In the records below, begin at the line that has "2) Sunday days." and stop after the line that has "- The import"; quote those lines verbatim and nothing more.

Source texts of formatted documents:
· · ·

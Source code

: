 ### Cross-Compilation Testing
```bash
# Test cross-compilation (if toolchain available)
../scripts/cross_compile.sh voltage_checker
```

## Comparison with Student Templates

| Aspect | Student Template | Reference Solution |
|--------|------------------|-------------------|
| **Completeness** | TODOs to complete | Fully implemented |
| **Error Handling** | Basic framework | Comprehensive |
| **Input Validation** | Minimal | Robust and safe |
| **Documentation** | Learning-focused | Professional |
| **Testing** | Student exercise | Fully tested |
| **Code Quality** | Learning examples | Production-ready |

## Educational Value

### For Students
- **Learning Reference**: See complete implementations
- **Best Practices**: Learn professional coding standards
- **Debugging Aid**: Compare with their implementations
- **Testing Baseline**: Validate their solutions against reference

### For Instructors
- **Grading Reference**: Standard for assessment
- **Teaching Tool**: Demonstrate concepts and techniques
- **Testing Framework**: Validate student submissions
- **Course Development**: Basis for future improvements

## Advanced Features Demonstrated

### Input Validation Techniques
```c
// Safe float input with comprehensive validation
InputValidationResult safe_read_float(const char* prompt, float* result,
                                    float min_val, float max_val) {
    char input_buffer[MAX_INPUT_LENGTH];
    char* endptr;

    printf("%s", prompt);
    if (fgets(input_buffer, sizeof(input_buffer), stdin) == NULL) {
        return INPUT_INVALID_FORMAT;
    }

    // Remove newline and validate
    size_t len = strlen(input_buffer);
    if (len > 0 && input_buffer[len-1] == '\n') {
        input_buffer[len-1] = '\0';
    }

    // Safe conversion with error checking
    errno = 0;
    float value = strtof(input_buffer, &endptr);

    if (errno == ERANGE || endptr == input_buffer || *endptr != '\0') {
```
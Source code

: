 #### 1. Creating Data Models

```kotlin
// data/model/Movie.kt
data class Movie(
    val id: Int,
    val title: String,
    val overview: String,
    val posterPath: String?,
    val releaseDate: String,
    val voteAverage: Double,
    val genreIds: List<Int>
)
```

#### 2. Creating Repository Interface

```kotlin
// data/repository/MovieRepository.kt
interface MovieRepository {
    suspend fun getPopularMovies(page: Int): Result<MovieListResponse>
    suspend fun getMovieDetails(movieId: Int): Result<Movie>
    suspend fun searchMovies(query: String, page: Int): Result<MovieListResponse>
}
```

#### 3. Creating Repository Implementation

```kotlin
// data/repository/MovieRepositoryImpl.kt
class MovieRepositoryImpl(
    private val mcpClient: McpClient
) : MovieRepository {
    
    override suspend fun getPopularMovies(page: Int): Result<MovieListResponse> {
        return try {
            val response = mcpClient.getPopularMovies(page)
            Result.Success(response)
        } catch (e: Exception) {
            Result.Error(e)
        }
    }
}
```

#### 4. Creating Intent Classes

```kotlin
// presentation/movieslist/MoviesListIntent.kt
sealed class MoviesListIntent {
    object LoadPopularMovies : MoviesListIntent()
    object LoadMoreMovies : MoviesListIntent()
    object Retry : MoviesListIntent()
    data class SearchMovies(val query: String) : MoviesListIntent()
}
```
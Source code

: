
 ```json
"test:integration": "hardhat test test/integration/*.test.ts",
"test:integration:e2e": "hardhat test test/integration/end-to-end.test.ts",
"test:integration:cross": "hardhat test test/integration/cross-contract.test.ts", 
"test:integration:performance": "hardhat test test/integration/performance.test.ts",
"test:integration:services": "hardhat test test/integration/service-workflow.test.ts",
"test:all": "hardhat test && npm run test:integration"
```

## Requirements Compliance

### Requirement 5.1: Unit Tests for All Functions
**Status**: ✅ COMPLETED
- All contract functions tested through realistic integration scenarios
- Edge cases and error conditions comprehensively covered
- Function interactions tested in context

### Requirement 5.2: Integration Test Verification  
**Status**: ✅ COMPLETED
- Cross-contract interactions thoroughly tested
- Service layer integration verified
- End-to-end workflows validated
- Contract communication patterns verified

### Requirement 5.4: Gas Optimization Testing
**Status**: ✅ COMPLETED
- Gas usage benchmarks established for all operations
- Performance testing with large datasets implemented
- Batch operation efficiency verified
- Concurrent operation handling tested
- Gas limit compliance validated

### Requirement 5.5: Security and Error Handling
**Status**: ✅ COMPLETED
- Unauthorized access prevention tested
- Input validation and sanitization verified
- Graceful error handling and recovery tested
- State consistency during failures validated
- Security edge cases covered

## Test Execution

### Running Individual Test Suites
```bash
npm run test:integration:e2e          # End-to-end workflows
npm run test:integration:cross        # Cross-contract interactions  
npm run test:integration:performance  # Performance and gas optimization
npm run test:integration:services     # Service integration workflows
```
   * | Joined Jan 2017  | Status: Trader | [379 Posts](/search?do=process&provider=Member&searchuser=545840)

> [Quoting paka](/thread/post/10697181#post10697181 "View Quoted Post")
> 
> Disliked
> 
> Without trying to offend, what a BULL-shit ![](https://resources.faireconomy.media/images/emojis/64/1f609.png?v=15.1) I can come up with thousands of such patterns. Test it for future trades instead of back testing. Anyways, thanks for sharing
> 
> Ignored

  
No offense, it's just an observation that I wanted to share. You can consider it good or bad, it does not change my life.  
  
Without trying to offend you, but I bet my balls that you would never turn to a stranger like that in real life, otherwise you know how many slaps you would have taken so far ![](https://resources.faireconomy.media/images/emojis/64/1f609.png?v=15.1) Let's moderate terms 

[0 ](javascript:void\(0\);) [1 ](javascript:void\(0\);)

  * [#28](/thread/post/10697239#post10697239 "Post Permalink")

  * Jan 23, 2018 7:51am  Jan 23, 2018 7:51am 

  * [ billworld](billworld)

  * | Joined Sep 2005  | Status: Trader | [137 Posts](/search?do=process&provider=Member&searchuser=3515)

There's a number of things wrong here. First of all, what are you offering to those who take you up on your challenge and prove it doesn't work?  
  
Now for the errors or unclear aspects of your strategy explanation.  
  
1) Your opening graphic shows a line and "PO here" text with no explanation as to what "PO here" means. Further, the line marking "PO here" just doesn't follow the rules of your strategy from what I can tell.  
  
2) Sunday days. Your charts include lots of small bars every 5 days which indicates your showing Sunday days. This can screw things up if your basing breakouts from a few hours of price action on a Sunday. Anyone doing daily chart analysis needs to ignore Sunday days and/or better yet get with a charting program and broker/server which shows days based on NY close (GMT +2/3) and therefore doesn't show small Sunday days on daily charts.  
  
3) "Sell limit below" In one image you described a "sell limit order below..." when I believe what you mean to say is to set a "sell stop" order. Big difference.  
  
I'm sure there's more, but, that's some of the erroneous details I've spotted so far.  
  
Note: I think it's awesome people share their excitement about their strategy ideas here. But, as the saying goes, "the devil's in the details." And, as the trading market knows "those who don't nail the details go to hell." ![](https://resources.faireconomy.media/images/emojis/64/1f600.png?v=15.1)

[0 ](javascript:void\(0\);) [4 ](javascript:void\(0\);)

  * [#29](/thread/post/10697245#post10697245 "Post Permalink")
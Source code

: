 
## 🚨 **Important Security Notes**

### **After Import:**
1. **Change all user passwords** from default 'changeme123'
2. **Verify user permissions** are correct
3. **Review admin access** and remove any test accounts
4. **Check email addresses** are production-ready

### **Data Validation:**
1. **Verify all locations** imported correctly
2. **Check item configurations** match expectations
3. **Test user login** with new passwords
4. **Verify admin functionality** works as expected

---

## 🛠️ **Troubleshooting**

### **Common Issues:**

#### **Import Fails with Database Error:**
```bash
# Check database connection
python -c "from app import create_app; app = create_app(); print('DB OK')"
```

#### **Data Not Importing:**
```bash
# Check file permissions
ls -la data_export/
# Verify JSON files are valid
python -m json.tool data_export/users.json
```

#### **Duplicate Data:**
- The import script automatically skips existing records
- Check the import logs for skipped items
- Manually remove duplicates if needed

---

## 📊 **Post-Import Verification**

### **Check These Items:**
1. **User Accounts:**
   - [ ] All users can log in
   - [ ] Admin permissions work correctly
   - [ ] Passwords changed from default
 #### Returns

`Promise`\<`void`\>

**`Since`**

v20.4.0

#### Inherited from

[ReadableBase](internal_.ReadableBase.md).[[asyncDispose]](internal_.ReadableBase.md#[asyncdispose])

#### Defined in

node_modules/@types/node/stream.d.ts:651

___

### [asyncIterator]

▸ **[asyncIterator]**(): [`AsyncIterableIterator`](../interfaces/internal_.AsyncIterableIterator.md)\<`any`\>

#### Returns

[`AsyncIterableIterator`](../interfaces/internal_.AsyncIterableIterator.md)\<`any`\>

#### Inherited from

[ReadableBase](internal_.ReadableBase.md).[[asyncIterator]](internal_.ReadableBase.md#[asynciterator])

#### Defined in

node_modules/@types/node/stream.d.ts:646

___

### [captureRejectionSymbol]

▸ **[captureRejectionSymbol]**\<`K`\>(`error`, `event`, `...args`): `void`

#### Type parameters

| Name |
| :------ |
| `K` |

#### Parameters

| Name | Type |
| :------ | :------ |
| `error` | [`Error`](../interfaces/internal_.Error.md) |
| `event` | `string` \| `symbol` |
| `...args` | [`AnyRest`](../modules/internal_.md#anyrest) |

· · ·

RESULT
2) Sunday days. Your charts include lots of small bars every 5 days which indicates your showing Sunday days. This can screw things up if your basing breakouts from a few hours of price action on a Sunday. Anyone doing daily chart analysis needs to ignore Sunday days and/or better yet get with a charting program and broker/server which shows days based on NY close (GMT +2/3) and therefore doesn't show small Sunday days on daily charts.  
  
3) "Sell limit below" In one image you described a "sell limit order below..." when I believe what you mean to say is to set a "sell stop" order. Big difference.  
  
I'm sure there's more, but, that's some of the erroneous details I've spotted so far.  
  
Note: I think it's awesome people share their excitement about their strategy ideas here. But, as the saying goes, "the devil's in the details." And, as the trading market knows "those who don't nail the details go to hell." ![](https://resources.faireconomy.media/images/emojis/64/1f600.png?v=15.1)

[0 ](javascript:void\(0\);) [4 ](javascript:void\(0\);)

  * [#29](/thread/post/10697245#post10697245 "Post Permalink")
Source code

: 
## 🚨 **Important Security Notes**

### **After Import:**
1. **Change all user passwords** from default 'changeme123'
2. **Verify user permissions** are correct
3. **Review admin access** and remove any test accounts
4. **Check email addresses** are production-ready

### **Data Validation:**
1. **Verify all locations** imported correctly
2. **Check item configurations** match expectations
3. **Test user login** with new passwords
4. **Verify admin functionality** works as expected

---

## 🛠️ **Troubleshooting**

### **Common Issues:**

#### **Import Fails with Database Error:**
```bash
# Check database connection
python -c "from app import create_app; app = create_app(); print('DB OK')"
```

#### **Data Not Importing:**
```bash
# Check file permissions
ls -la data_export/
# Verify JSON files are valid
python -m json.tool data_export/users.json
```

#### **Duplicate Data:**
- The import script automatically skips existing records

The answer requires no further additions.